Le projet contribuera à l’empowerment des personnes affectées et à l'avancement de la recherche centrée sur les patient-es.
PerPrev-CID analysera des ensembles de données omiques transversales et longitudinales, ainsi que des phénotypes cliniques de malades et de personnes à risque, afin d'identifier des marqueurs qui prédisent les transitions vers la maladie active, la progression de la maladie et les rechutes. PerPrev-CID développera également des technologies de santé numérique, notamment des dispositifs portables et des applications, afin de suivre en continu les patients et patientes. Le réseau développera aussi des biomarqueurs innovants à partir de méthodes d'échantillonnage à domicile de sang et de selles. En outre, le projet évaluera l'efficacité d'une intervention nutritionnelle ciblant l'axe métabolique du tryptophane pour prévenir les poussées et la progression de la maladie au stade précoce.
Détecter les personnes à haut risque
«À l’heure actuelle, nous ne disposons pas d’outils fiables capables de détecter les personnes qui développeront dans un avenir proche une maladie inflammatoire chronique, comme la polyarthrite rhumatoïde», détaille Axel Finckh, professeur ordinaire au Département de médecine et au Centre de recherche sur l’inflammation de la Faculté de médecine de l’UNIGE, responsable du volet suisse de l’étude. «Or, de tels outils permettraient de proposer des interventions avant même les premiers signes cliniques de la maladie. C’est précisément ce que propose PerPrev-CID, en se fondant sur un volume important de données biologiques et épidémiologiques.» À l'UNIGE, ce projet se basera également sur une étroite collaboration le Health2030 Genome Center pour l'analyse d'ensembles de données multiomiques complexes.
«Si nous voulons vraiment transformer notre approche de ces maladies, nous devons mettre au point des interventions à l’attention des personnes à risque afin de prendre en charge la maladie le plus tôt possible», indique Stefan Schreiber, directeur du Département de médecine interne à l'UKSH, campus de Kiel, et porte-parole du pôle d'excellence "Médecine de précision dans l'inflammation chronique", qui dirige la partie intervention clinique du projet PerPrev-CID.

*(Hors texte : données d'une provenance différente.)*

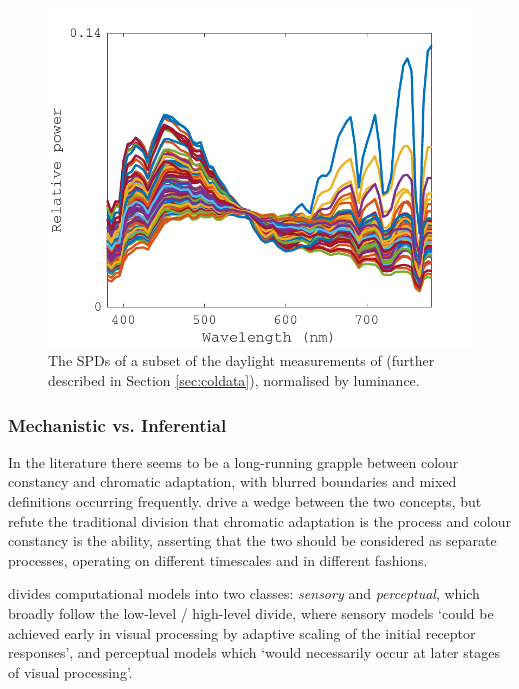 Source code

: \begin{figure}[htbp]
\includegraphics[max width=\textwidth]{figs/LitRev/ColorimetryDemo7.pdf}
\caption{The \glspl{SPD} of a subset of the daylight measurements of \citet{hernandez-andres_color_2001} (further described in Section \ref{sec:coldata}), normalised by luminance.}
\label{fig:SPDnorm}
\end{figure}

\subsubsection{Mechanistic vs. Inferential}

In the literature there seems to be a long-running grapple between colour constancy and chromatic adaptation, with blurred boundaries and mixed definitions occurring frequently. \citet{brill_chromatic_1986} drive a wedge between the two concepts, but refute the traditional division that chromatic adaptation is the process and colour constancy is the ability, asserting that the two should be considered as separate processes, operating on different timescales and in different fashions.

\citet{hurlbert_computational_1998} divides computational models into two classes: \emph{sensory} and \emph{perceptual}, which broadly follow the low-level / high-level divide, where sensory models `could be achieved early in visual processing by adaptive scaling of the initial receptor responses', and perceptual models which `would necessarily occur at later stages of visual processing'.


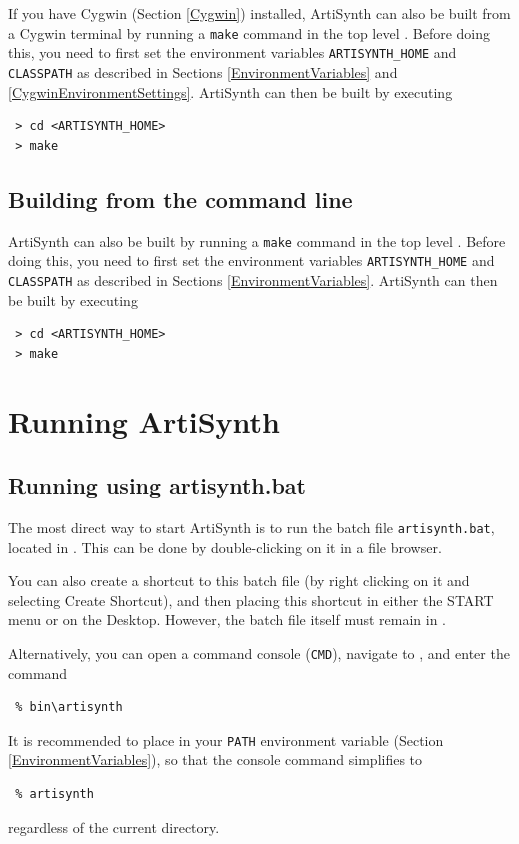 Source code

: If you have Cygwin (Section \ref{Cygwin}) installed, 
ArtiSynth can also be built from a Cygwin terminal by running
a {\tt make} command in the top level \directory{}. Before doing this,
you need to first set the environment variables {\tt ARTISYNTH\_HOME}
and {\tt CLASSPATH} as described in Sections
\ref{EnvironmentVariables} and \ref{CygwinEnvironmentSettings}.
ArtiSynth can then be built by executing

\begin{verbatim}
 > cd <ARTISYNTH_HOME>
 > make
\end{verbatim}
\else
\subsection{Building from the command line}
\label{BuildingWithCygwin}

ArtiSynth can also be built by running a {\tt make} command in the top
level \directory{}. Before doing this, you need to first set the environment
variables {\tt ARTISYNTH\_HOME} and {\tt CLASSPATH} as described in
Sections \ref{EnvironmentVariables}. ArtiSynth can then be built by
executing

\begin{verbatim}
 > cd <ARTISYNTH_HOME>
 > make
\end{verbatim}
\fi

\section{Running ArtiSynth}
\label{Running}

\ifWindows
\subsection{Running using artisynth.bat}
\label{artisynthBat}

The most direct way to start ArtiSynth is to run the batch file
{\tt artisynth.bat}, located in .  This can be
done by double-clicking on it in a file browser.

You can also create a shortcut to this batch file (by right clicking
on it and selecting {\sf Create Shortcut}), and then placing this shortcut
in either the {\sf START} menu or on the Desktop. However, the batch file
itself must remain in .

Alternatively, you can open a command console ({\tt CMD}), navigate
to \ArtHome[], and enter the command
%
\begin{verbatim}
 % bin\artisynth
\end{verbatim}
%
It is recommended to place  
in your {\tt PATH} environment variable (Section \ref{EnvironmentVariables}),
so that the console command simplifies to
\begin{verbatim}
 % artisynth
\end{verbatim}
regardless of the current directory.

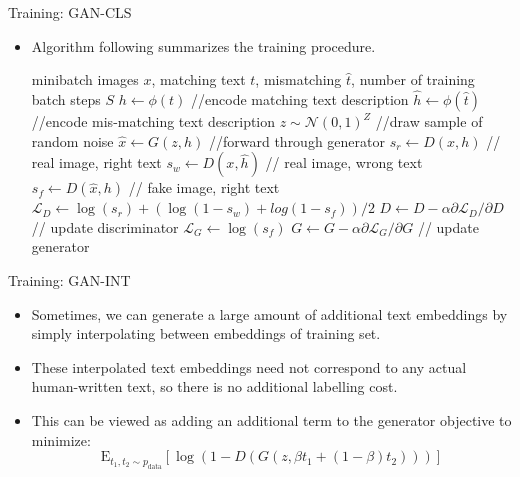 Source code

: \documentclass[10pt]{beamer}
\begin{document}
	\begin{frame}{Training: GAN-CLS}
		\begin{itemize}
			\item Algorithm following summarizes the training procedure.
			\pause
			\begin{algorithm}[H]
				\footnotesize
				\caption*{\textbf{Algorithm} \footnotesize GAN-CLS training algorithm with step size $\alpha$, using minibatch SGD for simplicity.}
				\begin{algorithmic}
					\pause
					\REQUIRE minibatch images $x$, matching text $t$, mismatching $\hat{t}$, number of training batch steps $S$
					\pause
						\pause
						\STATE $h\leftarrow\phi(t)$ //encode matching text description
						\pause
						\STATE $\hat{h}\leftarrow\phi(\hat{t})$ //encode mis-matching text description
						\pause
						\STATE $z\sim\mathcal{N}(0,1)^Z$ //draw sample of random noise
						\pause
						\STATE $\hat{x}\leftarrow G(z,h)$ //forward through generator
						\pause
						\STATE $s_r\leftarrow D(x,h)$ // real image, right text
						\pause
						\STATE $s_w\leftarrow D(x,\hat{h})$ // real image, wrong text
						\pause
						\STATE $s_f\leftarrow D(\hat{x},h)$ // fake image, right text
						\pause
						\STATE $\mathcal{L}_D\leftarrow\log(s_r)+(\log(1-s_w)+log(1-s_f))/2$  
						\pause
						\STATE $D\leftarrow D-\alpha\partial\mathcal{L}_D/\partial D$ // update discriminator
						\pause
						\STATE $\mathcal{L}_G\leftarrow\log(s_f)$
						\pause
						\STATE $G\leftarrow G-\alpha\partial\mathcal{L}_G/\partial G$ // update generator
					\ENDFOR
				\end{algorithmic}
			\end{algorithm}
		\end{itemize}
	\end{frame}

	\begin{frame}{Training: GAN-INT}
		\begin{itemize}
			\item Sometimes, we can generate a large amount of additional text embeddings by simply interpolating between embeddings of training set.
			\pause
			\item These interpolated text embeddings need not correspond to any actual human-written text, so there is no additional labelling cost.
			\pause
			\item This can be viewed as adding an additional term to the generator objective to minimize:
			$$
			\mathrm{E}_{t_1,t_2\sim p_{\text{data}}}\left[\log(1-D(G(z,\beta t_1+(1-\beta)t_2)))\right]
			$$
		\end{itemize}
	\end{frame}
\end{document}
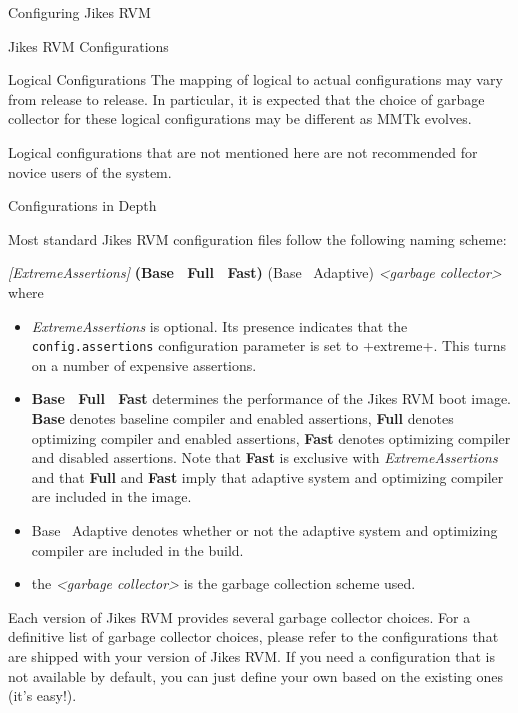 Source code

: \begin{section}{Configuring Jikes RVM}
\begin{subsection}{Jikes RVM Configurations}
\begin{subsubsection}{Logical Configurations}
The mapping of logical to actual configurations may vary from release to release. In particular, it is expected that the choice of garbage collector for these logical configurations may be different as MMTk evolves.

Logical configurations that are not mentioned here are not recommended for novice users of the system.

\end{subsubsection}

\begin{subsubsection}{Configurations in Depth}

Most standard Jikes RVM configuration files follow the following naming scheme:

\textit{[ExtremeAssertions]} \textbf{(Base \textbar\ Full \textbar\ Fast)} (Base \textbar\ Adaptive) \textit{\textless garbage collector\textgreater }
where
\begin{itemize}
  \item \textit{ExtremeAssertions} is optional. Its presence indicates that the \texttt{con\-fig.as\-ser\-tions} configuration parameter is set to \spverb+extreme+. This turns on a number of expensive assertions.
  \item \textbf{Base \textbar\ Full \textbar\ Fast} determines the performance of the Jikes RVM boot image. \textbf{Base} denotes baseline compiler and enabled assertions, \textbf{Full} denotes optimizing compiler and enabled assertions, \textbf{Fast} denotes optimizing compiler and disabled assertions. Note that \textbf{Fast} is exclusive with \textit{ExtremeAssertions} and that \textbf{Full} and \textbf{Fast} imply that adaptive system and optimizing compiler are included in the image.
  \item Base \textbar\ Adaptive denotes whether or not the adaptive system and optimizing compiler are included in the build.
  \item the \textit{\textless garbage collector\textgreater} is the garbage collection scheme used.
\end{itemize}

Each version of Jikes RVM provides several garbage collector choices. For a definitive list of garbage collector choices, please refer to the configurations that are shipped with your version of Jikes RVM. If you need a configuration that is not available by default, you can just define your own based on the existing ones (it's easy!).


\end{subsubsection}
\end{subsection}
\end{section}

Grâce à ces efforts et à l'accent mis sur la participation des patients et patients, le projet contribuera à l’empowerment des personnes affectées et à l'avancement de la recherche centrée sur les patient-es. «En remettant en question l'approche traditionnelle de la recherche médicale, le projet veut encourager l’engagement actif des malades et des personnes à risque dans tous les aspects de la recherche, de même que dans les décisions concernant leur propre santé», explique M. Rosenstiel. En outre, PerPrev-CID fournira personnel médical des outils et des données scientifiquement validées sur les omiques, l'alimentation et les facteurs liés au mode de vie, pour personnaliser les soins. Ces ressources serviront aussi de modèles pour les futures initiatives de soins de santé personnalisés, faisant progresser la pratique clinique centrée sur les patient-es.